## TASK TO COMPLETE:
Read the data below. Every line holding the string "want" must be copied.

## RECORD SET:
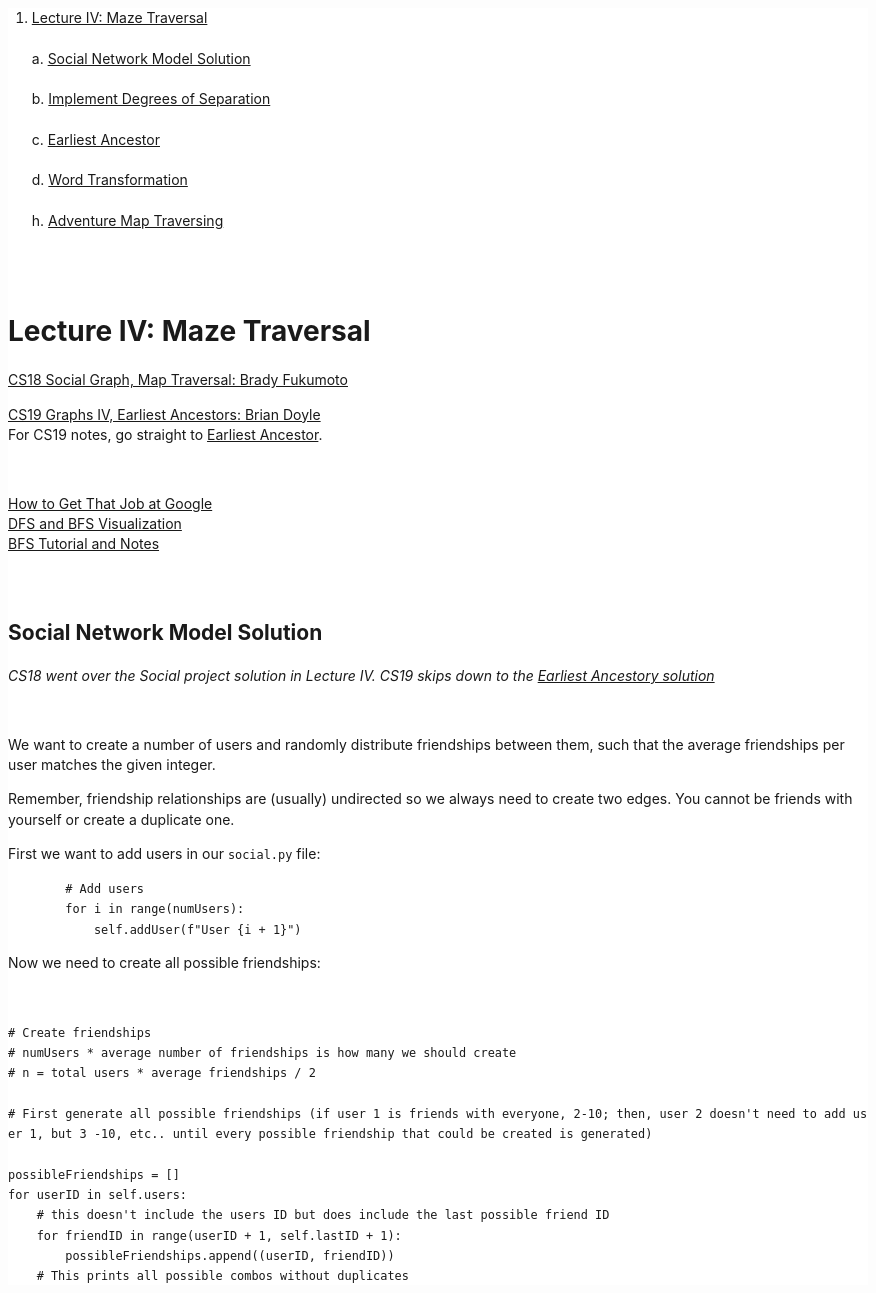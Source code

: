 1. [Lecture IV: Maze Traversal](#Lecture-IV:-Maze-Traversal)  
    <br>a. [Social Network Model Solution](#Social-Network-Model-Solution)  
    <br>b. [Implement Degrees of Separation](#Implement-Degrees-of-Separation)  
    <br>c. [Earliest Ancestor](#Earliest-Ancestor)  
    <br>d. [Word Transformation](#Word-Transformation)  
    <br>h. [Adventure Map Traversing](#Adventure-Map-Traversing)  
    <br>
   <br>

# Lecture IV: Maze Traversal

[CS18 Social Graph, Map Traversal: Brady Fukumoto](https://www.youtube.com/watch?v=p263i-Shn9o)

[CS19 Graphs IV, Earliest Ancestors: Brian Doyle](https://youtu.be/s3jZ7dKFtyI)  
For CS19 notes, go straight to [Earliest Ancestor](#Earliest-Ancestor).

<br>

[How to Get That Job at Google](https://steve-yegge.blogspot.com/2008/03/get-that-job-at-google.html)  
[DFS and BFS Visualization](https://visualgo.net/en/dfsbfs)  
[BFS Tutorial and Notes](https://www.hackerearth.com/practice/algorithms/graphs/breadth-first-search/tutorial/)

<br>

## Social Network Model Solution

_CS18 went over the Social project solution in Lecture IV. CS19 skips down to the [Earliest Ancestory solution](#Earliest-Ancestor)_

<br>

We want to create a number of users and randomly distribute friendships between them, such that the average friendships per user matches the given integer.

Remember, friendship relationships are (usually) undirected so we always need to create two edges. You cannot be friends with yourself or create a duplicate one.

First we want to add users in our `social.py` file:

```
        # Add users
        for i in range(numUsers):
            self.addUser(f"User {i + 1}")
```

Now we need to create all possible friendships:

<br>

```
# Create friendships
# numUsers * average number of friendships is how many we should create
# n = total users * average friendships / 2

# First generate all possible friendships (if user 1 is friends with everyone, 2-10; then, user 2 doesn't need to add user 1, but 3 -10, etc.. until every possible friendship that could be created is generated)

possibleFriendships = []
for userID in self.users:
    # this doesn't include the users ID but does include the last possible friend ID
    for friendID in range(userID + 1, self.lastID + 1):
        possibleFriendships.append((userID, friendID))
    # This prints all possible combos without duplicates
```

## TASK RESPONSE:
We want to create a number of users and randomly distribute friendships between them, such that the average friendships per user matches the given integer.
First we want to add users in our `social.py` file:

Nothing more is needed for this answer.